ASSIGNED TASK:
The listing should be printed again without a single change.

TASK MATERIAL:
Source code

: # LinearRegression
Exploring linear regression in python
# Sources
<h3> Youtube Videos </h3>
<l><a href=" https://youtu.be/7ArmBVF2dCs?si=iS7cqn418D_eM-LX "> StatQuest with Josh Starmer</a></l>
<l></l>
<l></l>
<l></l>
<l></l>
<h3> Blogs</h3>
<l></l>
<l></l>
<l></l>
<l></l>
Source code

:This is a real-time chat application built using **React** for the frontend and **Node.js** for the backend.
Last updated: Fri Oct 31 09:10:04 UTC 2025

RESULT FOR THIS EXERCISE:
Source code

: # LinearRegression
Exploring linear regression in python
# Sources
<h3> Youtube Videos </h3>
<l><a href=" https://youtu.be/7ArmBVF2dCs?si=iS7cqn418D_eM-LX "> StatQuest with Josh Starmer</a></l>
<l></l>
<l></l>
<l></l>
<l></l>
<h3> Blogs</h3>
<l></l>
<l></l>
<l></l>
<l></l>
Source code

:This is a real-time chat application built using **React** for the frontend and **Node.js** for the backend.
Last updated: Fri Oct 31 09:10:04 UTC 2025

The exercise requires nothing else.